This family’s home in Bellaire had been damaged by flooding during Hurricane Harvey in August of 2017. Four months later, much of the home has been fixed, but the house is still not livable yet and there is still much work to be done. The mom and dad are both at the point where they want just one room done, one room that is pretty, and a little normalcy back in their lives.

I, personally, think they are rushing things a bit (because I like wallpaper to be the very last element done in a home), but the wife assured me she would make sure that other contractors (painters, floor guys, plumbers, electricians, etc., would not damage the wallpaper.

The mom originally planned to have the powder room painted.
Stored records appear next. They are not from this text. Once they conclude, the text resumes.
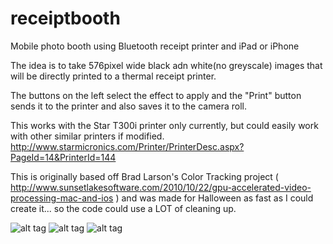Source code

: receiptbooth
============

Mobile photo booth using Bluetooth receipt printer and iPad or iPhone

The idea is to take 576pixel wide black adn white(no greyscale) images that will be directly printed to a thermal receipt printer.

The buttons on the left select the effect to apply and the "Print" button sends it to the printer and also saves it to the camera roll.

This works with the Star T300i printer only currently, but could easily work with other similar printers if modified. http://www.starmicronics.com/Printer/PrinterDesc.aspx?PageId=14&PrinterId=144

This is originally based off Brad Larson's Color Tracking project ( http://www.sunsetlakesoftware.com/2010/10/22/gpu-accelerated-video-processing-mac-and-ios ) and was made for Halloween as fast as I could create it... so the code could use a LOT of cleaning up. 

![alt tag](https://raw.github.com/gabebear/receiptbooth/master/photos/edge.PNG)
![alt tag](https://raw.github.com/gabebear/receiptbooth/master/photos/dither.PNG)
![alt tag](https://raw.github.com/gabebear/receiptbooth/master/photos/contrast.PNG)
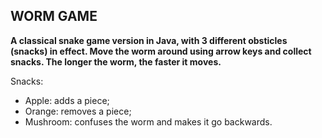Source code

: 

## WORM GAME




**A classical snake game version in Java, with 3 different obsticles (snacks) in effect.
Move the worm around using arrow keys and collect snacks. The longer the worm, the faster it moves.**


Snacks:

+ Apple: adds a piece;
+ Orange: removes a piece;
+ Mushroom: confuses the worm and makes it go backwards.
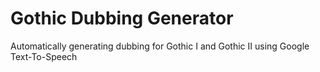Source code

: # Gothic Dubbing Generator
Automatically generating dubbing for Gothic I and Gothic II using Google Text-To-Speech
She was at Southwestern Paint on Bissonnet to look at paint samples, and happened to glimpse a sample of this wallpaper pattern. “Woods” by Cole & Son is a popular pattern (I have hung it many times – do a search for previous posts), and it pulled her in immediately.

The powder room is large, and “Woods” was a wonderful choice for it. It fills the wall space nicely, and adds a lot of upward movement. It also adds an element of contemporary style, which the homeowner wanted to add to her previously-traditional styled home.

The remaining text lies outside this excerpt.